Bonus shares have a number of characteristics that can be confusing to an inexperienced investor.


Samin Gurung, Sharesansar Media Officer, contributed to this article.

After only a short period of time, an amateur investor dabbling in the secondary market becomes overwhelmed by the buzz of bonus dividend announcements and the excitement that arises among investor circles.

It is thus embedded in the conversation that a bonus dividend declaration is a positive development for the company and its shareholders, and that the larger the proportion of the dividend declared, the better for both.

However, there are a number of aspects of the bonus dividend announcement that make it difficult for an inexperienced investor to see the broad picture and connect the various dots. The fact that even experienced investors have misread it in part just adds to the difficulty of the situation. In this regard, this article is written for the novice investor who has recently entered the secondary market, perhaps during the bull market that began a year earlier. This essay, on the other hand, can be used by experienced investors to compare their own understanding of the subject and to determine whether or not they have everything correct.

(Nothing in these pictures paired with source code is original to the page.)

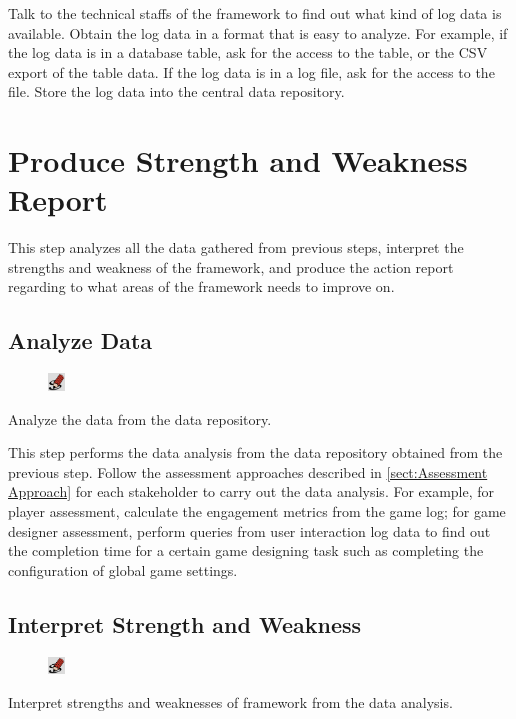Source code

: \documentclass[11pt,oneside]{book}
\begin{document}
Talk to the technical staffs of the framework to find out what kind of log data is available. Obtain the log data in a format that 
is easy to analyze. For example, if the log data is in a database table, ask for the access to the table, or the CSV export of 
the table data. If the log data is in a log file, ask for the access to the file. Store the log data into the central data repository.

\chapter{Produce Strength and Weakness Report}

This step analyzes all the data gathered from previous steps, interpret the strengths and weakness of the framework, 
and produce the action report regarding to what areas of the framework needs to improve on.

\section{Analyze Data}
\begin{shadebox}
\begin{figure}
\vspace{-15pt}\hspace{-10pt}
    \includegraphics[width=0.04\textwidth]{note-icon}
\end{figure}
Analyze the data from the data repository.
\end{shadebox}

This step performs the data analysis from the data repository obtained from the previous step. Follow the assessment approaches described in \autoref{sect:Assessment Approach} for each stakeholder to carry out the data analysis. For example, for player assessment, calculate the 
engagement metrics from the game log; for game designer assessment, perform queries from user interaction log data to find out the completion time for a certain game designing task such as completing the configuration of global game settings. 

\section{Interpret Strength and Weakness}
\begin{shadebox}
\begin{figure}
\vspace{-15pt}\hspace{-10pt}
    \includegraphics[width=0.04\textwidth]{note-icon}
\end{figure}
Interpret strengths and weaknesses of framework from the data analysis.
\end{shadebox}
\end{document}
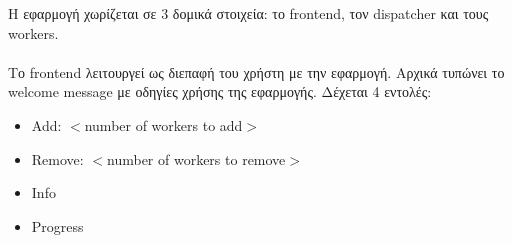 \documentclass{article}
\begin{document}
	Η εφαρμογή χωρίζεται σε 3 δομικά στοιχεία: το frontend, τον dispatcher και τους workers.\\
	\\
	Το frontend λειτουργεί ως διεπαφή του χρήστη με την εφαρμογή. Αρχικά τυπώνει το welcome message με οδηγίες χρήσης της εφαρμογής. Δέχεται 4 εντολές:
	\begin{itemize}
		\item Add: $<$number of workers to add$>$
		\item Remove: $<$number of workers to remove$>$
		\item Info
		\item Progress
	\end{itemize}
	
\end{document}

1) The first item is intended to cover the fundamentals.

To begin with, a bonus share declaration is a method for corporations to compensate their shareholders for their investment. Companies may elect to pay a portion of their profits to shareholders in the form of cash dividends. However, there are restrictions on how much cash can be distributed by a firm. Furthermore, from the perspective of value investment, it is acknowledged that a firm that decides to share all of its profits in cash is a corporation that does not know what to do with its money. According to common sense, a company’s profits should be re-invested in order to grow larger, better, and more efficient.

When it comes to bonus shares, here is where the notion comes into play. It is possible for a firm to pay back its shareholders without giving them a cash deposit. Bonus shares are distributed in this manner. Suppose a firm decides to distribute bonus shares worth 20% of its total shares, meaning that a shareholder will have 20% more shares after the bonus declaration than he had when he purchased the shares originally.

If an investor owned 100 shares before to the proclamation of a 20 percent bonus, he will now have 120 shares in total after the bonus distribution is made available.